Margaret Bateson-Hill, author of the Dragon Racer series, has ten top tips to help children write a story. It’s the perfect way to encourage using imagination from a very early age…
Tip number 1: Feed your imagination
by reading anything and everything – facts and fiction, picture books, comics, poetry, song lyrics, new books and old favourites, magazines. Read every day - and share what you like with your family and friends. Plus, don’t forget to join the library! It’s free.
Tip number 2: Keep a notebook for ideas (and anything else that might interest you)!
Choose to write about what you are passionate about – maybe something you love, hate or maybe just something you know really well. Either way, you’ll have plenty to say. I think that a story should have a sense of purpose, whether it is a message to change the world or a story that makes you fall over laughing, or hide behind the sofa in terror.
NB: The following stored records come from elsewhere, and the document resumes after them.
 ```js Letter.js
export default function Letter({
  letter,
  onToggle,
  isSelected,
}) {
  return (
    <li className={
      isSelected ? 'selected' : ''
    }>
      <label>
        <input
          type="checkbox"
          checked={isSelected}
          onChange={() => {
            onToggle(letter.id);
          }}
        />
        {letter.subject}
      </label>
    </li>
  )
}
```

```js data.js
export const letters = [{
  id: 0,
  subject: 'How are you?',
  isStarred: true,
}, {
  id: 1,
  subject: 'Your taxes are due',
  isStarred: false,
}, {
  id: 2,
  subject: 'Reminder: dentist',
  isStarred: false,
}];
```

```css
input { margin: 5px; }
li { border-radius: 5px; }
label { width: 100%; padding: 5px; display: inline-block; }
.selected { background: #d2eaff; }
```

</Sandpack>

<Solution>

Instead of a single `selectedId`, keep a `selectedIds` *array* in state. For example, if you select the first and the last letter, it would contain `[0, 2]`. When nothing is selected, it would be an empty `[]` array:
Tip 3: This is was I call 'The Thought Shower'
You’ve got an idea but you’re not sure what to do with it? Here’s what I do - I get a large sheet of paper and write a key word or stick a picture in the middle. What other ideas does this make you think of? Characters? Places? Action? Adventures? Get a coloured crayon and link ideas together. You don’t need to use all of them, but surely you’ll find some that can get your story started.
Tip number 4. Plan.
Think about how you want your story to start and end. What does your main character want? Are they struggling against something? Will they succeed or fail? Who or what wants to stop them? And why? (Choose three things and make each one decidedly worse!)
Storyboards are very helpful. Fold A4 in half, then into quarters. Now you have four rectangles on the front and four on the back. Draw stick figures or a write a simple sentence to describe each main scene in the story.
Tip 5: Get to know the details.
I like to make fact files of everything I need to know about my characters. I even draw a picture and label it with lots of extra details such as age, favourite foods, likes and hates, who their family are, where they live, their friends and enemies. But most importantly I try to understand what’s going on inside them emotionally - are they happy, sad, or maybe angry? And why?
It might also be useful to draw maps of the most important places in the story. In Dragon Racer: The Silver Flame, when I wanted my protagonist Joanna to explore the air vents of the dragon caves I ended up drawing a map to work out which turnings she needed to take to reach Vincent’s study.
Tip 6: Create your world by exploring your character’s senses
– what they see, hear, smell, taste, and touch. Discover what this reveals about them and how this can help your plot. A child once told me that all her character could see were her own blue shoes as she was too frightened to look up – perfect!
Tip 7: You are not expected to get it perfect the first time.
Authors very rarely do. Make changes, cross bits out, write bits over the top, and use asterisks.
Tip 8: Don’t worry too much about spelling, punctuation and handwriting.
Of course they are important, but they can also easily be corrected afterwards. If you have trouble with writing by hand or on a computer, record it or persuade an adult to scribe for you!
Tip 9: When the story is finished, read it OUT LOUD!
This is the most efficient way to find obvious mistakes like a missing word, or the need to insert punctuation. You’ll also get a sense of the rhythm of the piece. Plus, you’ll be able to recognise whether what you have written is exciting – or not.
Tip 10: Start another story. Keep writing.
It’s like everything else; to be good at something you need to practise!